* [PROBLEM DETAILS]: Write out all the entries word for word and omit any pictures.

* [DATA PROVIDED]:
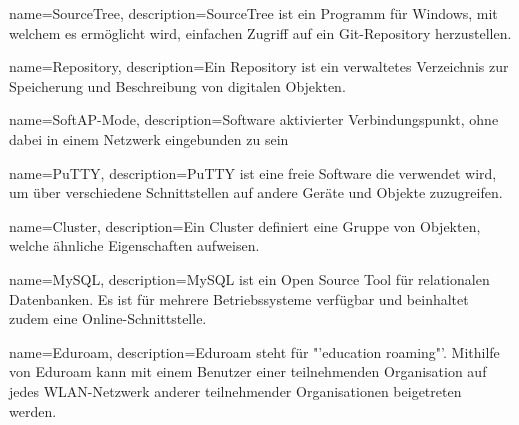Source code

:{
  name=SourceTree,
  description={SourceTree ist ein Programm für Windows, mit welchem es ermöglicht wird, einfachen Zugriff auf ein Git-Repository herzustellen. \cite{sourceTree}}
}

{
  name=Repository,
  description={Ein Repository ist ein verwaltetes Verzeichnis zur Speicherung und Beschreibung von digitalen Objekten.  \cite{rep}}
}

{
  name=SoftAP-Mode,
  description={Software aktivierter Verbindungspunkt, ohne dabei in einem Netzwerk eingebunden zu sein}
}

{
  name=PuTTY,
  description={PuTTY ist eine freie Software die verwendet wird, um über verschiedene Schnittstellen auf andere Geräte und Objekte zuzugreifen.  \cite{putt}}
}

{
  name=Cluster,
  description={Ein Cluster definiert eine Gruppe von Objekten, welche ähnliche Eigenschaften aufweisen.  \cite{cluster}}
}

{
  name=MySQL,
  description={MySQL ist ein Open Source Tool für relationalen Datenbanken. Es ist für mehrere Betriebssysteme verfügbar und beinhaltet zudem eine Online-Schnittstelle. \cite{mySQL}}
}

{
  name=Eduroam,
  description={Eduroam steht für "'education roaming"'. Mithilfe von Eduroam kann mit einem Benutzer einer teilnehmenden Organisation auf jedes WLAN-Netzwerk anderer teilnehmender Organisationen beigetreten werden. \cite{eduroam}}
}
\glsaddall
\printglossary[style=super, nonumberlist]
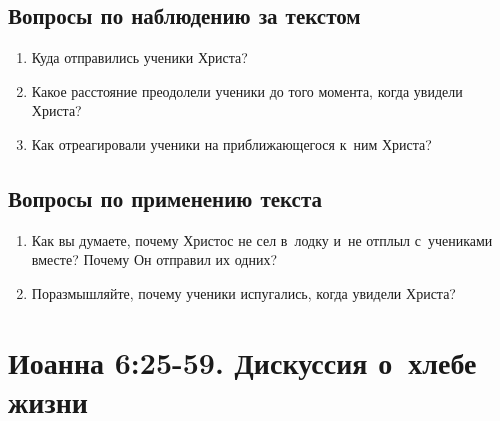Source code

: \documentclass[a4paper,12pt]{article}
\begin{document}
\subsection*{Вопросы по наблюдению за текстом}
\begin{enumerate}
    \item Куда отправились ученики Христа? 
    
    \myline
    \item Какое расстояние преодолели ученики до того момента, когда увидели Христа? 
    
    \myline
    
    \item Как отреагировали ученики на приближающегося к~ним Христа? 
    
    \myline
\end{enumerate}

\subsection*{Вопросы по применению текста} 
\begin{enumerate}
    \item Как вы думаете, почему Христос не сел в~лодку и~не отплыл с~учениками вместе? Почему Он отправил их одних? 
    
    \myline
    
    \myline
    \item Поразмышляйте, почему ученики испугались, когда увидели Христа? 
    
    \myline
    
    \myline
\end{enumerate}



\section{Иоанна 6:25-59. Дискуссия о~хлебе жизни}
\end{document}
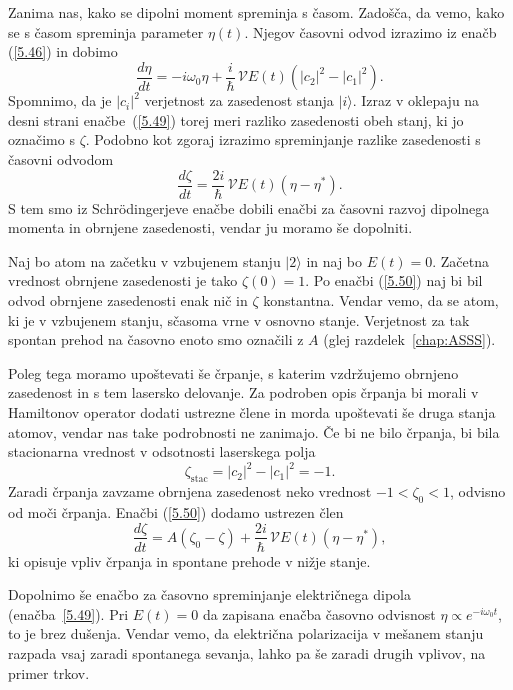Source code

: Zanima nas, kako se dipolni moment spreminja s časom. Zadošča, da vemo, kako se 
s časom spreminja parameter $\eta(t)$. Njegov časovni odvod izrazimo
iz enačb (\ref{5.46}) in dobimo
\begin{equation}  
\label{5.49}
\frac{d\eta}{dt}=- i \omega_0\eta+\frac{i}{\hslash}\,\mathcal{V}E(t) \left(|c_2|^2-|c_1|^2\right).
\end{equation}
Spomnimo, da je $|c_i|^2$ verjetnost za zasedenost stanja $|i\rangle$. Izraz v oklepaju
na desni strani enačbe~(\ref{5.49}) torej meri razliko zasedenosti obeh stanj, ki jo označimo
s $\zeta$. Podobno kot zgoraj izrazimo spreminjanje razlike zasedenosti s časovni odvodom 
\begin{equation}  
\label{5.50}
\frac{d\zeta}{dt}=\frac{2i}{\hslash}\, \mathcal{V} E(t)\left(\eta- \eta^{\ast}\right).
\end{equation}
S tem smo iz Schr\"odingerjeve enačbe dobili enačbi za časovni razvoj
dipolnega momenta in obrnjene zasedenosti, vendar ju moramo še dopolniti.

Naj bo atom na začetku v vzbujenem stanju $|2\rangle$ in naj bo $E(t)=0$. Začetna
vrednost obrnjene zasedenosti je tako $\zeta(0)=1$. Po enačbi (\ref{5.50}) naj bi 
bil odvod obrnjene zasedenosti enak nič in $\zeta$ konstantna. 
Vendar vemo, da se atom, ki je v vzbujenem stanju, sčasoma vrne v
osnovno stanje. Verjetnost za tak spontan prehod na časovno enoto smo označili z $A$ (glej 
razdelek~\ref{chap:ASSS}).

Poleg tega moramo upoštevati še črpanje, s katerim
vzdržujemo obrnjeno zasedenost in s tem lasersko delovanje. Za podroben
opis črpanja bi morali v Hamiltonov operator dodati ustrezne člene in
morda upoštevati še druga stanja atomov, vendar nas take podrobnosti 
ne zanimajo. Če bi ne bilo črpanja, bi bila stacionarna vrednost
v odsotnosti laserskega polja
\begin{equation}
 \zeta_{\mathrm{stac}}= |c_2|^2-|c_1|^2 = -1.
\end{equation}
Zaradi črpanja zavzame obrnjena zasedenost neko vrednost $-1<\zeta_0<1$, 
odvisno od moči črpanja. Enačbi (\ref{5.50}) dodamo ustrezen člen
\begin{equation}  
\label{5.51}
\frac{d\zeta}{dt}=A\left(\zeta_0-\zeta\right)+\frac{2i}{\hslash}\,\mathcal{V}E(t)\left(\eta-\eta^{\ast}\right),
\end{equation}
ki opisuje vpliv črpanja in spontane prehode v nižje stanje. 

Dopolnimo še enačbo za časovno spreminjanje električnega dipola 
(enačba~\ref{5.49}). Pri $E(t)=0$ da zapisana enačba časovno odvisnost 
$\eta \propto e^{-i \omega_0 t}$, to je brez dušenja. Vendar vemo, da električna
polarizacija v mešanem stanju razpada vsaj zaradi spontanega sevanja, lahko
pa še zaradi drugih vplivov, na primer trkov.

* [RESPONSE TO THE TASK]:
Source code

:{
  name=SourceTree,
  description={SourceTree ist ein Programm für Windows, mit welchem es ermöglicht wird, einfachen Zugriff auf ein Git-Repository herzustellen. \cite{sourceTree}}
}

{
  name=Repository,
  description={Ein Repository ist ein verwaltetes Verzeichnis zur Speicherung und Beschreibung von digitalen Objekten.  \cite{rep}}
}

{
  name=SoftAP-Mode,
  description={Software aktivierter Verbindungspunkt, ohne dabei in einem Netzwerk eingebunden zu sein}
}

{
  name=PuTTY,
  description={PuTTY ist eine freie Software die verwendet wird, um über verschiedene Schnittstellen auf andere Geräte und Objekte zuzugreifen.  \cite{putt}}
}

{
  name=Cluster,
  description={Ein Cluster definiert eine Gruppe von Objekten, welche ähnliche Eigenschaften aufweisen.  \cite{cluster}}
}

{
  name=MySQL,
  description={MySQL ist ein Open Source Tool für relationalen Datenbanken. Es ist für mehrere Betriebssysteme verfügbar und beinhaltet zudem eine Online-Schnittstelle. \cite{mySQL}}
}

{
  name=Eduroam,
  description={Eduroam steht für "'education roaming"'. Mithilfe von Eduroam kann mit einem Benutzer einer teilnehmenden Organisation auf jedes WLAN-Netzwerk anderer teilnehmender Organisationen beigetreten werden. \cite{eduroam}}
}
\glsaddall
\printglossary[style=super, nonumberlist]
Source code

: \documentclass[a4paper,12pt]{article}
\begin{document}
\subsection*{Вопросы по наблюдению за текстом}
\begin{enumerate}
    \item Куда отправились ученики Христа? 
    
    \myline
    \item Какое расстояние преодолели ученики до того момента, когда увидели Христа? 
    
    \myline
    
    \item Как отреагировали ученики на приближающегося к~ним Христа? 
    
    \myline
\end{enumerate}

\subsection*{Вопросы по применению текста} 
\begin{enumerate}
    \item Как вы думаете, почему Христос не сел в~лодку и~не отплыл с~учениками вместе? Почему Он отправил их одних? 
    
    \myline
    
    \myline
    \item Поразмышляйте, почему ученики испугались, когда увидели Христа? 
    
    \myline
    
    \myline
\end{enumerate}



\section{Иоанна 6:25-59. Дискуссия о~хлебе жизни}
\end{document}
Source code

: Zanima nas, kako se dipolni moment spreminja s časom. Zadošča, da vemo, kako se 
s časom spreminja parameter $\eta(t)$. Njegov časovni odvod izrazimo
iz enačb (\ref{5.46}) in dobimo
\begin{equation}  
\label{5.49}
\frac{d\eta}{dt}=- i \omega_0\eta+\frac{i}{\hslash}\,\mathcal{V}E(t) \left(|c_2|^2-|c_1|^2\right).
\end{equation}
Spomnimo, da je $|c_i|^2$ verjetnost za zasedenost stanja $|i\rangle$. Izraz v oklepaju
na desni strani enačbe~(\ref{5.49}) torej meri razliko zasedenosti obeh stanj, ki jo označimo
s $\zeta$. Podobno kot zgoraj izrazimo spreminjanje razlike zasedenosti s časovni odvodom 
\begin{equation}  
\label{5.50}
\frac{d\zeta}{dt}=\frac{2i}{\hslash}\, \mathcal{V} E(t)\left(\eta- \eta^{\ast}\right).
\end{equation}
S tem smo iz Schr\"odingerjeve enačbe dobili enačbi za časovni razvoj
dipolnega momenta in obrnjene zasedenosti, vendar ju moramo še dopolniti.

Naj bo atom na začetku v vzbujenem stanju $|2\rangle$ in naj bo $E(t)=0$. Začetna
vrednost obrnjene zasedenosti je tako $\zeta(0)=1$. Po enačbi (\ref{5.50}) naj bi 
bil odvod obrnjene zasedenosti enak nič in $\zeta$ konstantna. 
Vendar vemo, da se atom, ki je v vzbujenem stanju, sčasoma vrne v
osnovno stanje. Verjetnost za tak spontan prehod na časovno enoto smo označili z $A$ (glej 
razdelek~\ref{chap:ASSS}).

Poleg tega moramo upoštevati še črpanje, s katerim
vzdržujemo obrnjeno zasedenost in s tem lasersko delovanje. Za podroben
opis črpanja bi morali v Hamiltonov operator dodati ustrezne člene in
morda upoštevati še druga stanja atomov, vendar nas take podrobnosti 
ne zanimajo. Če bi ne bilo črpanja, bi bila stacionarna vrednost
v odsotnosti laserskega polja
\begin{equation}
 \zeta_{\mathrm{stac}}= |c_2|^2-|c_1|^2 = -1.
\end{equation}
Zaradi črpanja zavzame obrnjena zasedenost neko vrednost $-1<\zeta_0<1$, 
odvisno od moči črpanja. Enačbi (\ref{5.50}) dodamo ustrezen člen
\begin{equation}  
\label{5.51}
\frac{d\zeta}{dt}=A\left(\zeta_0-\zeta\right)+\frac{2i}{\hslash}\,\mathcal{V}E(t)\left(\eta-\eta^{\ast}\right),
\end{equation}
ki opisuje vpliv črpanja in spontane prehode v nižje stanje. 

Dopolnimo še enačbo za časovno spreminjanje električnega dipola 
(enačba~\ref{5.49}). Pri $E(t)=0$ da zapisana enačba časovno odvisnost 
$\eta \propto e^{-i \omega_0 t}$, to je brez dušenja. Vendar vemo, da električna
polarizacija v mešanem stanju razpada vsaj zaradi spontanega sevanja, lahko
pa še zaradi drugih vplivov, na primer trkov.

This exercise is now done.